For stain sticks, just make up a 100% lard or palm batch. Use soapcalc/soapmaker etc.... to determine lye for 0% superfat. Add 1.6 oz kerosene for each pound of melted oil, add your lye, and stick blend to a thick trace.....you want a heavy trace to minimize the chance of curdling.

Then I pour it into a mold, I don't bother insulating. When it's set up, I cut the soap into butter sized sticks. These will remove soaping oils, and they're dirt cheap to make.


----------



## Deda (Jul 23, 2009)

Mike, those sound great.  I'm going to give them a try.  
DH is an HVAC/MacGyver guy, he always come home smelling of grease/dirt in the warmer months, and fuel oil in the winter.  Ugh.


----------



## MikeInPdx (Jul 23, 2009)

Deda said:
			
		

> Mike, those sound great.  I'm going to give them a try.
> DH is an HVAC/MacGyver guy, he always come home smelling of grease/dirt in the warmer months, and fuel oil in the winter.  Ugh.



They work very well....another happy byproduct of the kerosene....it's a GREAT deodorizer.


----------



## LJA (Jul 23, 2009)

Hmm...what do you think of putting them in twist up tubes? Would that even work?  Probably not.  Do people freak out when they read kerosene is in them?  I can see my smell/germ freak mother slipping immediately into a cardiac arrest...lol


----------



## MikeInPdx (Jul 23, 2009)

LJA said:
			
		

> Hmm...what do you think of putting them in twist up tubes? Would that even work?  Probably not.  Do people freak out when they read kerosene is in them?  I can see my smell/germ freak mother slipping immediately into a cardiac arrest...lol



You can always label them with "petroleum distillates" and be perfectly correct.

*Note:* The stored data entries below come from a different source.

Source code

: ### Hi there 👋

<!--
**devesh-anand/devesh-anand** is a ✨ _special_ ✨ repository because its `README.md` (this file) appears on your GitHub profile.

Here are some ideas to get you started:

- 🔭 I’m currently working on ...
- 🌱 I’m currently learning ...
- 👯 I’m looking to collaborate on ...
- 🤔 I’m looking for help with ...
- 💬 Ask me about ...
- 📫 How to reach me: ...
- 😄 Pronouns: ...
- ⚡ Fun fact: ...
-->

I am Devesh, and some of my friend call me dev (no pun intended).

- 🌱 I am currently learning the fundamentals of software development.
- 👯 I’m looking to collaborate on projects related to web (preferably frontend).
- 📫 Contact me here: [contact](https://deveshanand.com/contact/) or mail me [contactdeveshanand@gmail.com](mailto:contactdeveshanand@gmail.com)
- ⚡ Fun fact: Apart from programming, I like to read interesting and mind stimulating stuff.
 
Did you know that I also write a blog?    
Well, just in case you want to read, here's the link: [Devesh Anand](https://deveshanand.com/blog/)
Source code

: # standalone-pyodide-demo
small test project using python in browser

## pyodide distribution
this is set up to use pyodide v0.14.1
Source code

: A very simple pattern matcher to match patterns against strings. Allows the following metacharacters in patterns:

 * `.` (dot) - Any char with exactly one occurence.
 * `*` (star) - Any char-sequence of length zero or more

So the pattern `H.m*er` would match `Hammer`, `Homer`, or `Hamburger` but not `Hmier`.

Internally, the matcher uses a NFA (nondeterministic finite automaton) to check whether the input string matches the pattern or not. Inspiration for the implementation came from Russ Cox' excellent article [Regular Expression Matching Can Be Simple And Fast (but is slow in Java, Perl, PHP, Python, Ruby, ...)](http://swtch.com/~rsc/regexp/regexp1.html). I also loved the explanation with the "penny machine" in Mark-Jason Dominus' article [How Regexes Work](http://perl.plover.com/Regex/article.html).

If you want something odor free that will sub for the kerosene.....go over to the art supply section and look for odorless turpentine substitue....."petroleum distillates" is still the correct label. Turpenoid is what I buy, and it doesn't compete with fragrance oils. 

Basically, these stain sticks are nothing more than a homemade version of Fels Naptha.....it uses the same products to cut oils.


----------



## LJA (Jul 23, 2009)

Awesome. Mike!!  Thanks for that info and idea!


----------



## Guest (Jul 23, 2009)

Well, you've inspired me. I've been buying hand soap for some mechanics and now I'll try to make some and see what they think. Fun never ends, huh?
I'll use the odorless turpentine, but now I'm wondering how much? I'll use cornmeal instead of pumice (already know they prefer the commercial cornmeal hand cleaner to Lava). This commercial stuff is a paste, so I guess it doesn't matter how much turpentine. It goes into a tub and they just scoop a bit out each time. I'll let you know what they think of it.


----------



## MikeInPdx (Jul 23, 2009)

10%-20% of the total weights of your oils. I like 10%.....so, for 16 oz (1 lb) oils, you would use 1.6 oz.


----------



## Guest (Jul 23, 2009)

MikeInPdx said:
			
		

> 10%-20% of the total weights of your oils. I like 10%.....so, for 16 oz (1 lb) oils, you would use 1.6 oz.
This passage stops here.